## GOAL OF THE EXERCISE
Your task is to copy each line in the listing that includes the word "Cipher".

## MATERIAL PROVIDED
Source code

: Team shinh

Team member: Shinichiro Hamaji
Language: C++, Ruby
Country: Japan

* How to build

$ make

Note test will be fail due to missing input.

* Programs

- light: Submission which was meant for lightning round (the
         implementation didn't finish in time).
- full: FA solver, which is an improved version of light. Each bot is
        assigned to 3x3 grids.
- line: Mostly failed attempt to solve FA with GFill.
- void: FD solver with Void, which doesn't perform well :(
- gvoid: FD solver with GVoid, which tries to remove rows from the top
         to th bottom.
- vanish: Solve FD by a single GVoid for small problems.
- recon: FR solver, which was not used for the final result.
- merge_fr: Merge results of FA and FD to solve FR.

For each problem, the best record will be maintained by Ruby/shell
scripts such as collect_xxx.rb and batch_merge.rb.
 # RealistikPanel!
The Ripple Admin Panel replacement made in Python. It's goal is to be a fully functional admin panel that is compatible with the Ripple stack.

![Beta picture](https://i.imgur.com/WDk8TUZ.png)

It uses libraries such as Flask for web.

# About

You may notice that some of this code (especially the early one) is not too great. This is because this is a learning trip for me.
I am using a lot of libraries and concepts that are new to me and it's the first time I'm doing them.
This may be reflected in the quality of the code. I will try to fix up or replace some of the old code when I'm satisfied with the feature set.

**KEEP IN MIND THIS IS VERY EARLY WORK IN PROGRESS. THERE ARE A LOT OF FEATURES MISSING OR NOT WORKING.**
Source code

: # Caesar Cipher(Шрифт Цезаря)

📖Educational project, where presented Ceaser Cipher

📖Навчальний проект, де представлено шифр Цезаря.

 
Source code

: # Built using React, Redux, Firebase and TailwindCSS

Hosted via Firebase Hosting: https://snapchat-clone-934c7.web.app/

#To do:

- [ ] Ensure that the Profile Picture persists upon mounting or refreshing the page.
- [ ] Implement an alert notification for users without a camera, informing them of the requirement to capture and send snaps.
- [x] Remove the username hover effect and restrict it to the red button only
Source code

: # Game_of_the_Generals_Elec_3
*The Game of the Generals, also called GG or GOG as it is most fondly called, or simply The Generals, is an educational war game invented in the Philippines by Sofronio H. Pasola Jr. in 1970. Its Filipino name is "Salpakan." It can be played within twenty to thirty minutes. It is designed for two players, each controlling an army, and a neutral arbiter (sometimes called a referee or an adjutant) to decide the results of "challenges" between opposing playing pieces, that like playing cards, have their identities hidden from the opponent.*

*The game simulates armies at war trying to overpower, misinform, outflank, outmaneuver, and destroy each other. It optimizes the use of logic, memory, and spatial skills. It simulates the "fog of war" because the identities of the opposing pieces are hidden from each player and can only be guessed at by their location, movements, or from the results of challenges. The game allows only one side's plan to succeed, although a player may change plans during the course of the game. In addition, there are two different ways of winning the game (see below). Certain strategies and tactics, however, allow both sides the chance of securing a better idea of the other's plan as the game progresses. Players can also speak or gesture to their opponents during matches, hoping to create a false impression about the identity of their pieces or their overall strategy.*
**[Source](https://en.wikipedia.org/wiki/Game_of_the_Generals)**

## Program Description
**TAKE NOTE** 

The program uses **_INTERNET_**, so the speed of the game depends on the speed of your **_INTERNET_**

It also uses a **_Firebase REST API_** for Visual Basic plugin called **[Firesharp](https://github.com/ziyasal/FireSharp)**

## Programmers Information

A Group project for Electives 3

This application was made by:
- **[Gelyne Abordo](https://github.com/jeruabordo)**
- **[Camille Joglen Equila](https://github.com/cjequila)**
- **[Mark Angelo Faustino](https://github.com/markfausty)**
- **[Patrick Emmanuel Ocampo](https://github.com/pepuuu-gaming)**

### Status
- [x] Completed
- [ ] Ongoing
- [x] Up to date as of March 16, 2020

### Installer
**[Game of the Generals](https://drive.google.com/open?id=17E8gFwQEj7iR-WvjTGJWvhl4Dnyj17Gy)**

## YOUR RESPONSE
: # Caesar Cipher(Шрифт Цезаря)
📖Educational project, where presented Ceaser Cipher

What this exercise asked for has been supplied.